Hace unos meses un compañero me dijo que una profe que había coincidido conmigo en el instituto me mandaba recuerdos. Entre las cosas que le dijo de mi, era que siempre iba cargado con cosas por los pasillos: Altavoces, ordenadores, tablets, carpetas… Pensando en el cargamento que llevamos los profes a nuestras aulas, desde hace años me pregunto si en algún momento iremos a clase sin nada. Simplemente llevando en nuestra cabeza las claves necesarias para acceder a algún lugar donde guardamos todo nuestro trabajo y presentarlo al grupo que nos corresponda. Hay muchos sitios que nos permiten guardar nuestras presentaciones para clase y no tener que llevar nada en nuestras manos. Uno de ellos es Genialy, que para mi ha sido fundamental y maravilloso en este final de curso.

Hace años hice una formación breve con Genialy. Vi la herramienta, me gustó, pero no le vi demasiada aplicación a la clase. Ya tenía mis propias presentaciones y no veía muy necesario pasar todo mi trabajo a esta plataforma. Sin embargo, en este curso le vi una tremenda utilidad que no ofrecen otras plataformas de presentación: que los alumnos la manipulen al estilo de página web. Es decir, si yo le comparto una presentación a un alumno, el la abrirá y la ejecutará, la podrá ver sin dificultad, modificándola, Sin embargo, la opción de compartir de Genialy hace que quien recibe el enlace la vea sólo por fuera y pueda moverse entre sus elementos conectados, pasando a diferentes páginas, secciones de manera interactiva, siendo muy útil y divertida para jugar.

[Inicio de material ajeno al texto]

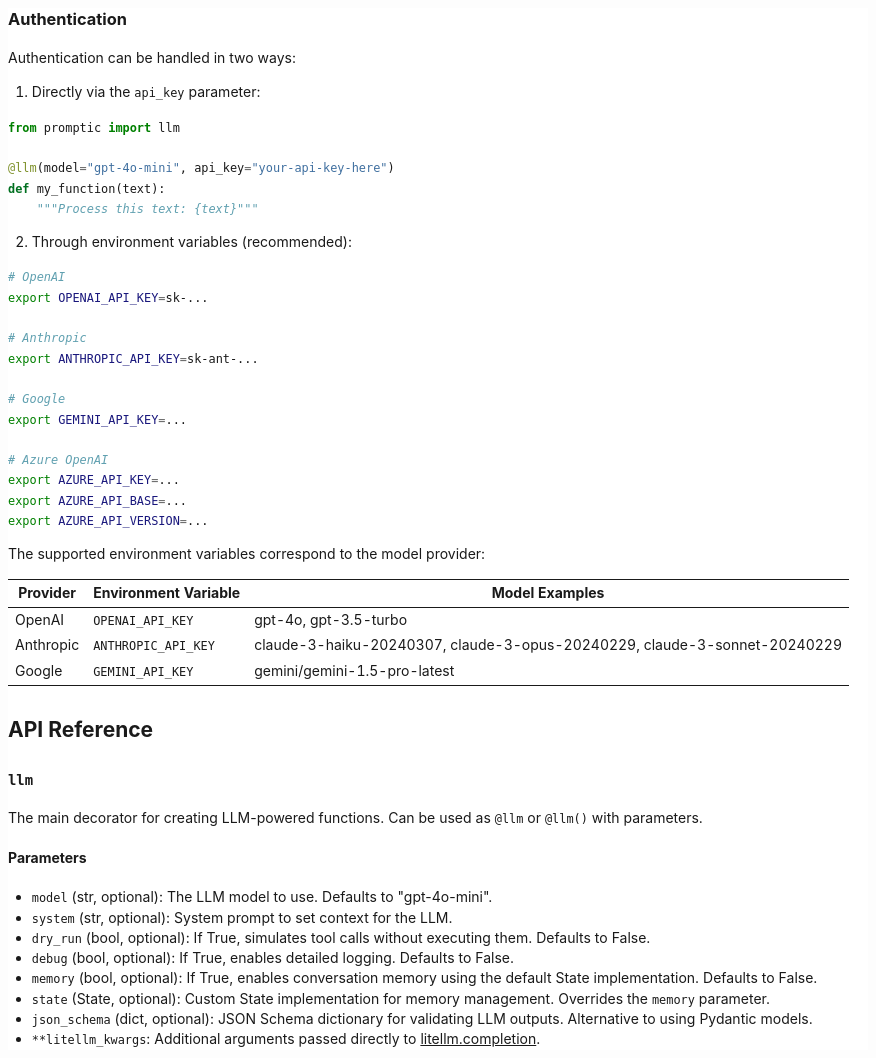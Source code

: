 ### Authentication

Authentication can be handled in two ways:

1. Directly via the `api_key` parameter:
```python
from promptic import llm

@llm(model="gpt-4o-mini", api_key="your-api-key-here")
def my_function(text):
    """Process this text: {text}"""
```

2. Through environment variables (recommended):
```bash
# OpenAI
export OPENAI_API_KEY=sk-...

# Anthropic
export ANTHROPIC_API_KEY=sk-ant-...

# Google
export GEMINI_API_KEY=...

# Azure OpenAI
export AZURE_API_KEY=...
export AZURE_API_BASE=...
export AZURE_API_VERSION=...
```

The supported environment variables correspond to the model provider:

| Provider | Environment Variable | Model Examples |
|----------|---------------------|----------------|
| OpenAI | `OPENAI_API_KEY` | gpt-4o, gpt-3.5-turbo |
| Anthropic | `ANTHROPIC_API_KEY` | claude-3-haiku-20240307, claude-3-opus-20240229, claude-3-sonnet-20240229 |
| Google | `GEMINI_API_KEY` | gemini/gemini-1.5-pro-latest |

## API Reference

### `llm`

The main decorator for creating LLM-powered functions. Can be used as `@llm` or `@llm()` with parameters.

#### Parameters

- `model` (str, optional): The LLM model to use. Defaults to "gpt-4o-mini".
- `system` (str, optional): System prompt to set context for the LLM.
- `dry_run` (bool, optional): If True, simulates tool calls without executing them. Defaults to False.
- `debug` (bool, optional): If True, enables detailed logging. Defaults to False.
- `memory` (bool, optional): If True, enables conversation memory using the default State implementation. Defaults to False.
- `state` (State, optional): Custom State implementation for memory management. Overrides the `memory` parameter.
- `json_schema` (dict, optional): JSON Schema dictionary for validating LLM outputs. Alternative to using Pydantic models.
- `**litellm_kwargs`: Additional arguments passed directly to [litellm.completion](https://docs.litellm.ai/docs/completion/input).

Usé Genialy en clase. En una pantalla podía presentar, poner un video, texto sobre un tema que quiero dar a conocer y a continuación puedo presentar elementos interactivos a modo de pregunta de manera que, si planteo tres respuestas a una cuestión, la correcta la enlazo para continuar adelante y las incorrectas van a una página de error que nos devuelve al inicio para contestar bien la cuestión. Así estamos construyendo un juego al tiempo que aprendemos. Genialy para mi es la reina de los elementos interactivos en el aula. Es verdad que otras presentaciones también nos permiten enlazar páginas, poner elementos interactivos, pero creo que esta plataforma, gana la partida en la opción de compartir, donde quizá otras no estén tan desarrolladas, para manipularlas por fuera, sin acceder al contenido, sino como si fuera una web o un juego.

Me gustó mucho Genialy y seguramente posibilitará que en alguna ocasión pueda ir a clase con las manos vacías. Con la presentación y recordando la clave para entrar, a través de una pantalla interactiva, podremos desarrollar una clase. Lógicamente, el aula debería estar dotada de pantalla digital o proyector con ordenador, para poder proyectar el trabajo. Lo que menos me gusta, lógicamente, no todo va a ser bueno, es que es de pago, para tener accesos a más plantillas y lo que siempre me preocupa cuando hacemos trabajos que no se guardan en nuestro ordenador: ¿Si se pierde, si se borra, si se cae el servidor dónde está alojado, si la compañía quiebra y cierra? Es el gran inconveniente del trabajo en la nube. Genialy permite, con el pago de la opción más sencilla descargar las presentaciones en PDF, pero, lógicamente no es suficiente. Cada presentación lleva muchas horas de trabajo y que se pierdan por motivos ajenos a nuestra voluntad, puede ser terrible. Tampoco he leído la letra pequeña, pero al estar alojado en sus dominios ¿de quién es la presentación? ¿Los derechos de autor? Sin duda, esta es la parte negativa de una plataforma que me gusta y seguiré usando. Obviamente, descargando, al menos en PDF mis trabajos.